- _Your task_
Transcribe the entries exactly as each line appears.
** Opening Source material block **
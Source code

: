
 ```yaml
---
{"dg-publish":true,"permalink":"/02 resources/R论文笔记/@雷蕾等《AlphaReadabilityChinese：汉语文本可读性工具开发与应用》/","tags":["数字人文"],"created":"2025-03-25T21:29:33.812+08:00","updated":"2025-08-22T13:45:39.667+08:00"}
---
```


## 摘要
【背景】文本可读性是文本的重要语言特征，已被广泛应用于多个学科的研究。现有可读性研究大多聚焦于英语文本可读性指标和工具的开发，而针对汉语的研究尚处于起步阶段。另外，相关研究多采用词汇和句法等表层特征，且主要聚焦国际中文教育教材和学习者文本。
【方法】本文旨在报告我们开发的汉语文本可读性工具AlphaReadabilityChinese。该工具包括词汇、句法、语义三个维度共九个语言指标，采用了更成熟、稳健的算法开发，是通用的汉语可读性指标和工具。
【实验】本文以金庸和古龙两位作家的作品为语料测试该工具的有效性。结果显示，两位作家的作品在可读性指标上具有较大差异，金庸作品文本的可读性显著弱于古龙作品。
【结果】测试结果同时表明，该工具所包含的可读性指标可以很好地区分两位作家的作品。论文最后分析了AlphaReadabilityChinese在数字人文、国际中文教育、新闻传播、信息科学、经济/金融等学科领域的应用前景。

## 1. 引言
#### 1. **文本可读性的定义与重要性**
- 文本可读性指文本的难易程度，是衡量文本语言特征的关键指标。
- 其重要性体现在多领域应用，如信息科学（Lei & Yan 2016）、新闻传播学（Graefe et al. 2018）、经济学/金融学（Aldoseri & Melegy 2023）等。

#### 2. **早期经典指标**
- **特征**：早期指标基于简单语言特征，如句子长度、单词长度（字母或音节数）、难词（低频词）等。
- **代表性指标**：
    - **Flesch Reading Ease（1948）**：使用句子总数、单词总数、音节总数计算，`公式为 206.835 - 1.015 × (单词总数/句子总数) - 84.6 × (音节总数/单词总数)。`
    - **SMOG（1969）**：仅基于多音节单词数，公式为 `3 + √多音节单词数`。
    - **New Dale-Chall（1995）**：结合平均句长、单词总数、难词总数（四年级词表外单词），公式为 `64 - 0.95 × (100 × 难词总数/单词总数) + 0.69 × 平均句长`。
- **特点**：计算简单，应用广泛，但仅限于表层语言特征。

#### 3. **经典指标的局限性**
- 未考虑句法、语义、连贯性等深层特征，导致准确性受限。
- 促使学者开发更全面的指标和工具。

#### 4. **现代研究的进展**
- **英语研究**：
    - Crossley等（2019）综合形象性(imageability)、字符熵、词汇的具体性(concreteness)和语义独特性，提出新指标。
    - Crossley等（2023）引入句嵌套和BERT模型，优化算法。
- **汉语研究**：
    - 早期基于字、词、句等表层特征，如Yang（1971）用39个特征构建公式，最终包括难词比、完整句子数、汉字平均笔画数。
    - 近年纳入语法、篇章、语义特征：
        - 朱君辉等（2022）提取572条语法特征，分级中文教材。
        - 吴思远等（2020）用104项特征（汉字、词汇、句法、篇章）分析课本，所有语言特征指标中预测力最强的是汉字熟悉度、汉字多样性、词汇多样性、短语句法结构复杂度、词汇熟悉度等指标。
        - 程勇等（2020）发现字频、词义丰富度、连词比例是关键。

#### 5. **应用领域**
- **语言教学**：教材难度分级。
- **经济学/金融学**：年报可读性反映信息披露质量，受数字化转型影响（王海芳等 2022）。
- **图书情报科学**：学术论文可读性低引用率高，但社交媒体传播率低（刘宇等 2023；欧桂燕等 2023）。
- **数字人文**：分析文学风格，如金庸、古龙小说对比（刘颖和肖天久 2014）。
** Closing Source material block **
- _Expected output_
Source code

:
 ```yaml
---
{"dg-publish":true,"permalink":"/02 resources/R论文笔记/@雷蕾等《AlphaReadabilityChinese：汉语文本可读性工具开发与应用》/","tags":["数字人文"],"created":"2025-03-25T21:29:33.812+08:00","updated":"2025-08-22T13:45:39.667+08:00"}
---
```


## 摘要
【背景】文本可读性是文本的重要语言特征，已被广泛应用于多个学科的研究。现有可读性研究大多聚焦于英语文本可读性指标和工具的开发，而针对汉语的研究尚处于起步阶段。另外，相关研究多采用词汇和句法等表层特征，且主要聚焦国际中文教育教材和学习者文本。
【方法】本文旨在报告我们开发的汉语文本可读性工具AlphaReadabilityChinese。该工具包括词汇、句法、语义三个维度共九个语言指标，采用了更成熟、稳健的算法开发，是通用的汉语可读性指标和工具。
【实验】本文以金庸和古龙两位作家的作品为语料测试该工具的有效性。结果显示，两位作家的作品在可读性指标上具有较大差异，金庸作品文本的可读性显著弱于古龙作品。
【结果】测试结果同时表明，该工具所包含的可读性指标可以很好地区分两位作家的作品。论文最后分析了AlphaReadabilityChinese在数字人文、国际中文教育、新闻传播、信息科学、经济/金融等学科领域的应用前景。

## 1. 引言
#### 1. **文本可读性的定义与重要性**
- 文本可读性指文本的难易程度，是衡量文本语言特征的关键指标。
- 其重要性体现在多领域应用，如信息科学（Lei & Yan 2016）、新闻传播学（Graefe et al. 2018）、经济学/金融学（Aldoseri & Melegy 2023）等。

#### 2. **早期经典指标**
- **特征**：早期指标基于简单语言特征，如句子长度、单词长度（字母或音节数）、难词（低频词）等。
- **代表性指标**：
    - **Flesch Reading Ease（1948）**：使用句子总数、单词总数、音节总数计算，`公式为 206.835 - 1.015 × (单词总数/句子总数) - 84.6 × (音节总数/单词总数)。`
    - **SMOG（1969）**：仅基于多音节单词数，公式为 `3 + √多音节单词数`。
    - **New Dale-Chall（1995）**：结合平均句长、单词总数、难词总数（四年级词表外单词），公式为 `64 - 0.95 × (100 × 难词总数/单词总数) + 0.69 × 平均句长`。
- **特点**：计算简单，应用广泛，但仅限于表层语言特征。

#### 3. **经典指标的局限性**
- 未考虑句法、语义、连贯性等深层特征，导致准确性受限。
- 促使学者开发更全面的指标和工具。

#### 4. **现代研究的进展**
- **英语研究**：
    - Crossley等（2019）综合形象性(imageability)、字符熵、词汇的具体性(concreteness)和语义独特性，提出新指标。
    - Crossley等（2023）引入句嵌套和BERT模型，优化算法。
- **汉语研究**：
    - 早期基于字、词、句等表层特征，如Yang（1971）用39个特征构建公式，最终包括难词比、完整句子数、汉字平均笔画数。
    - 近年纳入语法、篇章、语义特征：
        - 朱君辉等（2022）提取572条语法特征，分级中文教材。
        - 吴思远等（2020）用104项特征（汉字、词汇、句法、篇章）分析课本，所有语言特征指标中预测力最强的是汉字熟悉度、汉字多样性、词汇多样性、短语句法结构复杂度、词汇熟悉度等指标。
        - 程勇等（2020）发现字频、词义丰富度、连词比例是关键。

#### 5. **应用领域**
- **语言教学**：教材难度分级。
- **经济学/金融学**：年报可读性反映信息披露质量，受数字化转型影响（王海芳等 2022）。
- **图书情报科学**：学术论文可读性低引用率高，但社交媒体传播率低（刘宇等 2023；欧桂燕等 2023）。
- **数字人文**：分析文学风格，如金庸、古龙小说对比（刘颖和肖天久 2014）。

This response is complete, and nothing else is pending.